Designer: Ben Pinchback, Matt Riddle 
Artist: Beth Sobel 
Publisher: Renegade Game Studios 
Year Published: 2021 
No. of Players: 2-5 
Ages: 10+ 
Playing Time: 15-30 minutes 
Main mechanic / Theme: Card Drafting & Set Collection; Environmental 

An elegant game of drafting and set collection, all wrapped up in gorgeous art. 

Find more info on BoardGameGeek.com 

Overview: 

Play and draft cards in order to fill in your biome journal with both matching and mixed sets. What you play on the cloud cards can be collected by other players, so work on maximizing your benefits while minimizing theirs. 

Subastral Box

Gameplay and Mechanisms: 

Subastral Biome Cards

The game starts with six Cloud cards set up in a row, numbered 1-6, with the Biome deck at the far left and the Sun card at the far right. Each Cloud has at least one Biome card at it, with two Cloud cards having two Biome cards. Players also start with a hand of three Biome cards. From here, the first player starts the game off by deciding to play one of their Biome cards on a cloud. 

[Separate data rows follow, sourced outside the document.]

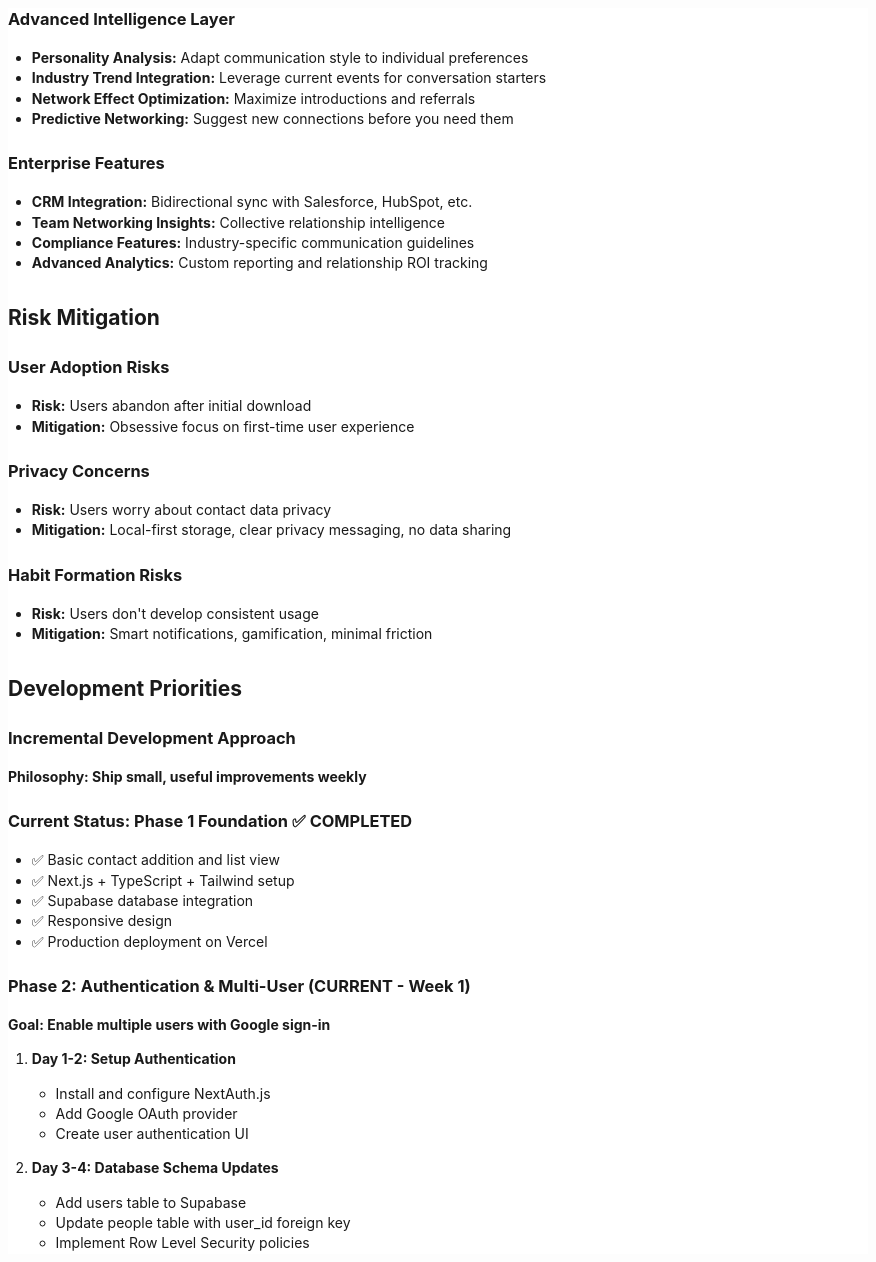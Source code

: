 ### Advanced Intelligence Layer
- **Personality Analysis:** Adapt communication style to individual preferences
- **Industry Trend Integration:** Leverage current events for conversation starters
- **Network Effect Optimization:** Maximize introductions and referrals
- **Predictive Networking:** Suggest new connections before you need them

### Enterprise Features
- **CRM Integration:** Bidirectional sync with Salesforce, HubSpot, etc.
- **Team Networking Insights:** Collective relationship intelligence
- **Compliance Features:** Industry-specific communication guidelines
- **Advanced Analytics:** Custom reporting and relationship ROI tracking

## Risk Mitigation

### User Adoption Risks
- **Risk:** Users abandon after initial download
- **Mitigation:** Obsessive focus on first-time user experience

### Privacy Concerns
- **Risk:** Users worry about contact data privacy
- **Mitigation:** Local-first storage, clear privacy messaging, no data sharing

### Habit Formation Risks
- **Risk:** Users don't develop consistent usage
- **Mitigation:** Smart notifications, gamification, minimal friction

## Development Priorities

### Incremental Development Approach
**Philosophy: Ship small, useful improvements weekly**

### Current Status: Phase 1 Foundation ✅ COMPLETED
- ✅ Basic contact addition and list view
- ✅ Next.js + TypeScript + Tailwind setup
- ✅ Supabase database integration
- ✅ Responsive design
- ✅ Production deployment on Vercel

### Phase 2: Authentication & Multi-User (CURRENT - Week 1)
**Goal: Enable multiple users with Google sign-in**
1. **Day 1-2: Setup Authentication**
   - Install and configure NextAuth.js
   - Add Google OAuth provider
   - Create user authentication UI

2. **Day 3-4: Database Schema Updates**
   - Add users table to Supabase
   - Update people table with user_id foreign key
   - Implement Row Level Security policies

But wait! Didn’t you say you’re trying to complete your journal? Why, yes I did! But you cannot play cards from your hand directly to your journal. Rather, you have to collect cards from the clouds to place in your journal. So, the cloud you place your card at will determine what you can do. 

When playing a Biome card to a cloud, its number must match that of the cloud it’s played on. If you choose to take cards from a cloud toward the Biome deck, those cards go straight into your hand. If you take the cards from a cloud toward the Sun card, those cards are placed in your journal. 

And that’s the game. More or less. Obviously, there is more to it than that, but playing the game itself is super simple. The trick comes in when and from where you collect cards for your journal. Whenever you collect cards for your journal, cards of the same biome are placed in a column (to show how many of that type of card you have). Different Biome cards are arranged to the right of the first Biome card you played in your journal, with any others of its kind being played below it. So, you’re going to have a long line of different biomes, and some columns with multiples of the same biome. This will affect scoring. 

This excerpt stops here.